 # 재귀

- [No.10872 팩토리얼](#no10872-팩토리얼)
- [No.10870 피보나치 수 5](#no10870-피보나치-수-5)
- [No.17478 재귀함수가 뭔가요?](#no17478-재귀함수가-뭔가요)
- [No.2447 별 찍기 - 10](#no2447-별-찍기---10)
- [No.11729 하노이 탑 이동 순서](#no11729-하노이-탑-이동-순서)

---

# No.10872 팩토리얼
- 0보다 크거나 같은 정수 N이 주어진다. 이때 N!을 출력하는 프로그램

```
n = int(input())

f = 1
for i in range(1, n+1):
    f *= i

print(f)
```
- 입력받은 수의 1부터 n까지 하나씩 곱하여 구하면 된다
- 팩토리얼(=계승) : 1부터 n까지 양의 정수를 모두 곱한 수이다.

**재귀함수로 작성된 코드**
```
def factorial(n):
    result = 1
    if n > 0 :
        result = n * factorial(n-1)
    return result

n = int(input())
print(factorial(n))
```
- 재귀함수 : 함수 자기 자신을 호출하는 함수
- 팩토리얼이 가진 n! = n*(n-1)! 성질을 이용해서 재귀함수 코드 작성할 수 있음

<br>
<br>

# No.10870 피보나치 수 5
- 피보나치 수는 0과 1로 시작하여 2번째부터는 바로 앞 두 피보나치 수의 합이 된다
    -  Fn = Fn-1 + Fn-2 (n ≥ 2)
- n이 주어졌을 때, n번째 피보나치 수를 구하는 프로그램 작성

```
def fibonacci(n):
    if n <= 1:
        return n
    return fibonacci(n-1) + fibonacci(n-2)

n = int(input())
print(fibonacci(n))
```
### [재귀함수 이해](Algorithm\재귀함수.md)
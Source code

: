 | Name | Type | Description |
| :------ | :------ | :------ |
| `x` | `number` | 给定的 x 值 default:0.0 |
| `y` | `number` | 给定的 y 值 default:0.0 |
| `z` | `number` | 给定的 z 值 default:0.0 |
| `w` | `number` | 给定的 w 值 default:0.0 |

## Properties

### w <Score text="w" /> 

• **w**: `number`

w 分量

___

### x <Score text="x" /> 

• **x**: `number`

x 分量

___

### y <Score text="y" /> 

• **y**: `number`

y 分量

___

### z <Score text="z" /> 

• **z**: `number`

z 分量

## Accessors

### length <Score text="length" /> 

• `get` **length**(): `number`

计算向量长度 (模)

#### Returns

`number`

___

Work task: Above are the records; print exactly the lines from the line with "- [No.17478 재귀함수가 뭔가요?](#no17478-재귀함수가-뭔가요)" to the line with "- 입력받은 수의 1부터 n까지 하나씩 곱하여 구하면 된다", including both, and nothing else.

Exercise response:
- [No.17478 재귀함수가 뭔가요?](#no17478-재귀함수가-뭔가요)
- [No.2447 별 찍기 - 10](#no2447-별-찍기---10)
- [No.11729 하노이 탑 이동 순서](#no11729-하노이-탑-이동-순서)

---

# No.10872 팩토리얼
- 0보다 크거나 같은 정수 N이 주어진다. 이때 N!을 출력하는 프로그램

```
n = int(input())

f = 1
for i in range(1, n+1):
    f *= i

print(f)
```
- 입력받은 수의 1부터 n까지 하나씩 곱하여 구하면 된다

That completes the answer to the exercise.